01 novembre 2008
Tonnerre sous les Tropiques
Cinq comédiens aux egos surdimensionnés sont engagés pour faire le "plus grand film de guerre de tous les temps". Sur le tournage tout dérape : les caprices des stars et l'incapacité du réalisateur font grimper les frais à une allure vertigineuse, au point que le studio décide de tout arrêter... C'est alors que survient l'idée géniale d'entraîner la petite troupe au cœur du Triangle d'Or (aux confins du Laos, de la Birmanie et de la Thaïlande) pour suivre une préparation au combat, afin de les aguerrir et de tourner en conditions de conflit réel...

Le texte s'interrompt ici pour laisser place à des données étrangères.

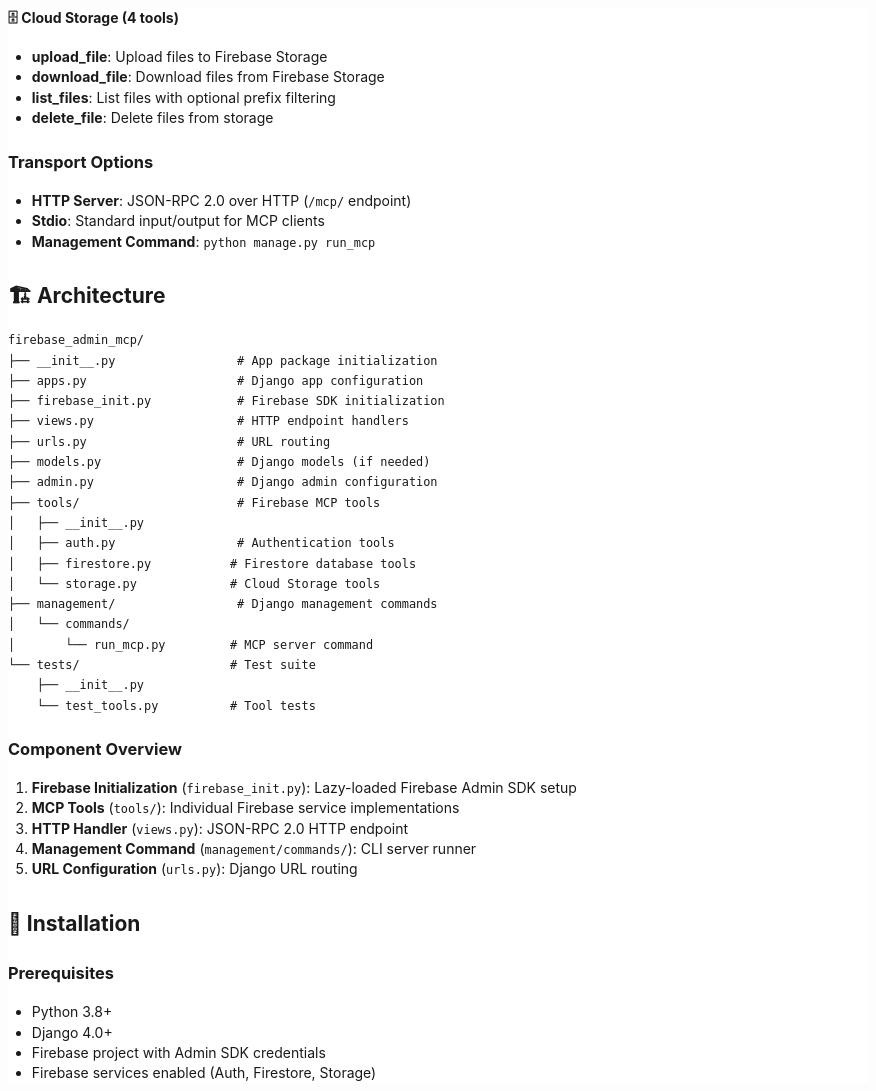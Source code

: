#### 🗄️ Cloud Storage (4 tools)

- **upload_file**: Upload files to Firebase Storage
- **download_file**: Download files from Firebase Storage
- **list_files**: List files with optional prefix filtering
- **delete_file**: Delete files from storage

### Transport Options

- **HTTP Server**: JSON-RPC 2.0 over HTTP (`/mcp/` endpoint)
- **Stdio**: Standard input/output for MCP clients
- **Management Command**: `python manage.py run_mcp`

## 🏗️ Architecture

```
firebase_admin_mcp/
├── __init__.py                 # App package initialization
├── apps.py                     # Django app configuration
├── firebase_init.py            # Firebase SDK initialization
├── views.py                    # HTTP endpoint handlers
├── urls.py                     # URL routing
├── models.py                   # Django models (if needed)
├── admin.py                    # Django admin configuration
├── tools/                      # Firebase MCP tools
│   ├── __init__.py
│   ├── auth.py                 # Authentication tools
│   ├── firestore.py           # Firestore database tools
│   └── storage.py             # Cloud Storage tools
├── management/                 # Django management commands
│   └── commands/
│       └── run_mcp.py         # MCP server command
└── tests/                     # Test suite
    ├── __init__.py
    └── test_tools.py          # Tool tests
```

### Component Overview

1. **Firebase Initialization** (`firebase_init.py`): Lazy-loaded Firebase Admin SDK setup
2. **MCP Tools** (`tools/`): Individual Firebase service implementations
3. **HTTP Handler** (`views.py`): JSON-RPC 2.0 HTTP endpoint
4. **Management Command** (`management/commands/`): CLI server runner
5. **URL Configuration** (`urls.py`): Django URL routing

## 🚀 Installation

### Prerequisites

- Python 3.8+
- Django 4.0+
- Firebase project with Admin SDK credentials
- Firebase services enabled (Auth, Firestore, Storage)
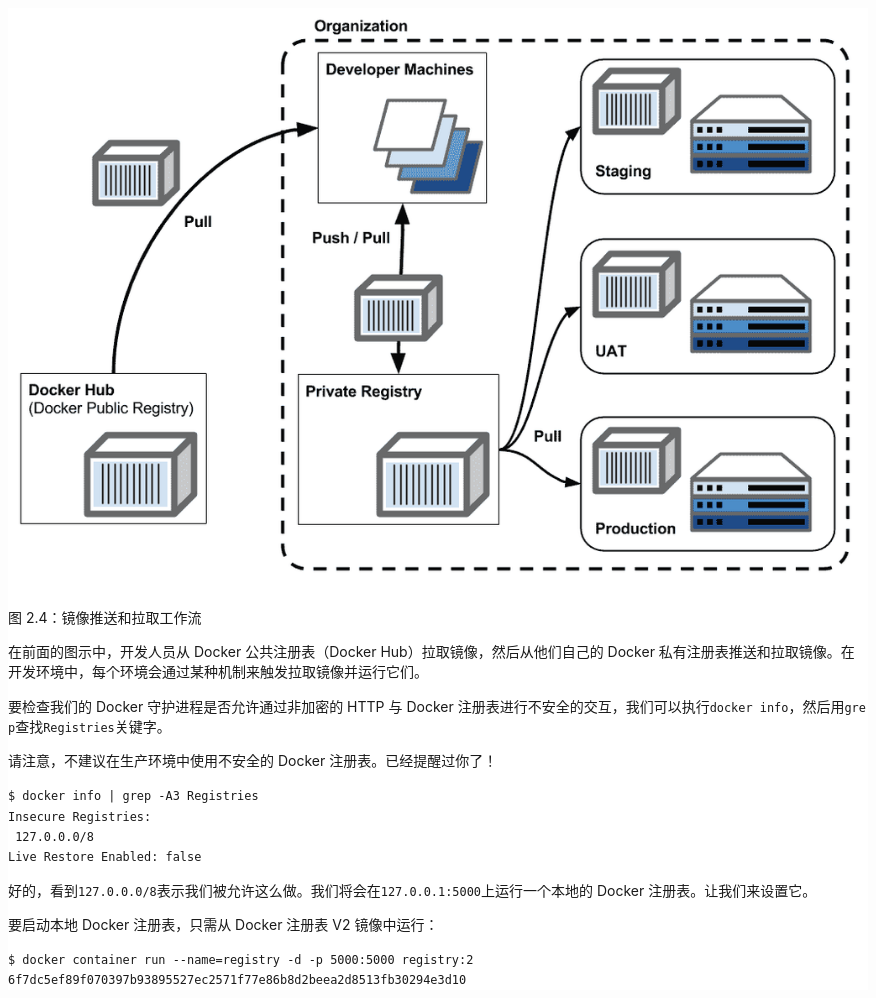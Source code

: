 ![](img/307800e2-0f55-48a1-832e-0af3bdae7871.png)

图 2.4：镜像推送和拉取工作流

在前面的图示中，开发人员从 Docker 公共注册表（Docker Hub）拉取镜像，然后从他们自己的 Docker 私有注册表推送和拉取镜像。在开发环境中，每个环境会通过某种机制来触发拉取镜像并运行它们。

要检查我们的 Docker 守护进程是否允许通过非加密的 HTTP 与 Docker 注册表进行不安全的交互，我们可以执行`docker info`，然后用`grep`查找`Registries`关键字。

请注意，不建议在生产环境中使用不安全的 Docker 注册表。已经提醒过你了！

```
$ docker info | grep -A3 Registries
Insecure Registries:
 127.0.0.0/8
Live Restore Enabled: false
```

好的，看到`127.0.0.0/8`表示我们被允许这么做。我们将会在`127.0.0.1:5000`上运行一个本地的 Docker 注册表。让我们来设置它。

要启动本地 Docker 注册表，只需从 Docker 注册表 V2 镜像中运行：

```
$ docker container run --name=registry -d -p 5000:5000 registry:2
6f7dc5ef89f070397b93895527ec2571f77e86b8d2beea2d8513fb30294e3d10
```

Ben Stiller s'est totalement impliqué (réalisateur, scénariste, producteur) dans cette mise en abyme (le film dans le film) qui délivre une féroce satire du système hollywoodien, doublé d'une parodie des gros films d'action écervelé. La première demi-heure est anthologique et laisse présager une des comédies les plus grinçantes jamais osées sur l'industrie cinématographique hollywoodienne.
Hélas, le film reprend peu à peu pied dans le politiquement correct, malgré quelques méchancetés bien senties mais trop parsemées. Le rythme mené tambour battant permet de ne pas s'ennuyer, mais Ben Stiller n'a peut-être pas voulu trop se fâcher avec un système qui finalement le fait vivre.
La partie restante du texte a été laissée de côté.